# [Prompt]
Please restate each entry that follows word for word.

BEGIN Data listing

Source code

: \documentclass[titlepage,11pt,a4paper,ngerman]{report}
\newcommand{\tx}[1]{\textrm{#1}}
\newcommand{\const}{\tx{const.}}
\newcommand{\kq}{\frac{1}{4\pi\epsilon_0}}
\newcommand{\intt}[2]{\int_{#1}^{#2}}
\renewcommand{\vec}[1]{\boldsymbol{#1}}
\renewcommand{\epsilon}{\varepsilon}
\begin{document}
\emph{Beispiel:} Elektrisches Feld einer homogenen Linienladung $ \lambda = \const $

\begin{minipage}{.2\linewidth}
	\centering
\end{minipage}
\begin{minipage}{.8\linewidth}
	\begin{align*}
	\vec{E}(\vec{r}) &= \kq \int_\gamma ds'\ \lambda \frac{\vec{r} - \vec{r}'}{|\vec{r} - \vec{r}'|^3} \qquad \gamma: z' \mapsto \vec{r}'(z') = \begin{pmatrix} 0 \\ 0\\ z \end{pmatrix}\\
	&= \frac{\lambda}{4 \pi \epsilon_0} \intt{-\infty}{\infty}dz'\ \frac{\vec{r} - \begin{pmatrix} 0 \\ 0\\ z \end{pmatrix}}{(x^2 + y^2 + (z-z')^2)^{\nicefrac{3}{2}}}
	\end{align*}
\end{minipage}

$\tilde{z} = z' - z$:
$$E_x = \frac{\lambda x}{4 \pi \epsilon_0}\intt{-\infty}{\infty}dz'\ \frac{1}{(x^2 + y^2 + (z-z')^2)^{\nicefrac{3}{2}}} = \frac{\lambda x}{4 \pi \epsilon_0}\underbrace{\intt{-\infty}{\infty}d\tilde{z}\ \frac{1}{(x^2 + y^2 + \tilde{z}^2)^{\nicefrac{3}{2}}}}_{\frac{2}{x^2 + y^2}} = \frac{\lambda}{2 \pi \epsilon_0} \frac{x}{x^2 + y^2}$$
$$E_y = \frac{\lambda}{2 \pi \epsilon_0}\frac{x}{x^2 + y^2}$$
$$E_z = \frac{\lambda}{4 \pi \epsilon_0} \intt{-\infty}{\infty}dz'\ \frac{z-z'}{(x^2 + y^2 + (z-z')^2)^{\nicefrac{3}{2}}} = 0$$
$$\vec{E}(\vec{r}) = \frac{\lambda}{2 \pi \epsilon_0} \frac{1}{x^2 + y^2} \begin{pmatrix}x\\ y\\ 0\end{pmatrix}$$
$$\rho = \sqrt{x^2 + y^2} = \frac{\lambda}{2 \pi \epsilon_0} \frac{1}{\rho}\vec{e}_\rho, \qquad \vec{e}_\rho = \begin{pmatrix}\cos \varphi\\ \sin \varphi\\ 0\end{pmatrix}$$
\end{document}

END Data listing

# [Solution]
Source code

: \documentclass[titlepage,11pt,a4paper,ngerman]{report}
\newcommand{\tx}[1]{\textrm{#1}}
\newcommand{\const}{\tx{const.}}
\newcommand{\kq}{\frac{1}{4\pi\epsilon_0}}
\newcommand{\intt}[2]{\int_{#1}^{#2}}
\renewcommand{\vec}[1]{\boldsymbol{#1}}
\renewcommand{\epsilon}{\varepsilon}
\begin{document}
\emph{Beispiel:} Elektrisches Feld einer homogenen Linienladung $ \lambda = \const $

\begin{minipage}{.2\linewidth}
	\centering
\end{minipage}
\begin{minipage}{.8\linewidth}
	\begin{align*}
	\vec{E}(\vec{r}) &= \kq \int_\gamma ds'\ \lambda \frac{\vec{r} - \vec{r}'}{|\vec{r} - \vec{r}'|^3} \qquad \gamma: z' \mapsto \vec{r}'(z') = \begin{pmatrix} 0 \\ 0\\ z \end{pmatrix}\\
	&= \frac{\lambda}{4 \pi \epsilon_0} \intt{-\infty}{\infty}dz'\ \frac{\vec{r} - \begin{pmatrix} 0 \\ 0\\ z \end{pmatrix}}{(x^2 + y^2 + (z-z')^2)^{\nicefrac{3}{2}}}
	\end{align*}
\end{minipage}

$\tilde{z} = z' - z$:
$$E_x = \frac{\lambda x}{4 \pi \epsilon_0}\intt{-\infty}{\infty}dz'\ \frac{1}{(x^2 + y^2 + (z-z')^2)^{\nicefrac{3}{2}}} = \frac{\lambda x}{4 \pi \epsilon_0}\underbrace{\intt{-\infty}{\infty}d\tilde{z}\ \frac{1}{(x^2 + y^2 + \tilde{z}^2)^{\nicefrac{3}{2}}}}_{\frac{2}{x^2 + y^2}} = \frac{\lambda}{2 \pi \epsilon_0} \frac{x}{x^2 + y^2}$$
$$E_y = \frac{\lambda}{2 \pi \epsilon_0}\frac{x}{x^2 + y^2}$$
$$E_z = \frac{\lambda}{4 \pi \epsilon_0} \intt{-\infty}{\infty}dz'\ \frac{z-z'}{(x^2 + y^2 + (z-z')^2)^{\nicefrac{3}{2}}} = 0$$
$$\vec{E}(\vec{r}) = \frac{\lambda}{2 \pi \epsilon_0} \frac{1}{x^2 + y^2} \begin{pmatrix}x\\ y\\ 0\end{pmatrix}$$
$$\rho = \sqrt{x^2 + y^2} = \frac{\lambda}{2 \pi \epsilon_0} \frac{1}{\rho}\vec{e}_\rho, \qquad \vec{e}_\rho = \begin{pmatrix}\cos \varphi\\ \sin \varphi\\ 0\end{pmatrix}$$
\end{document}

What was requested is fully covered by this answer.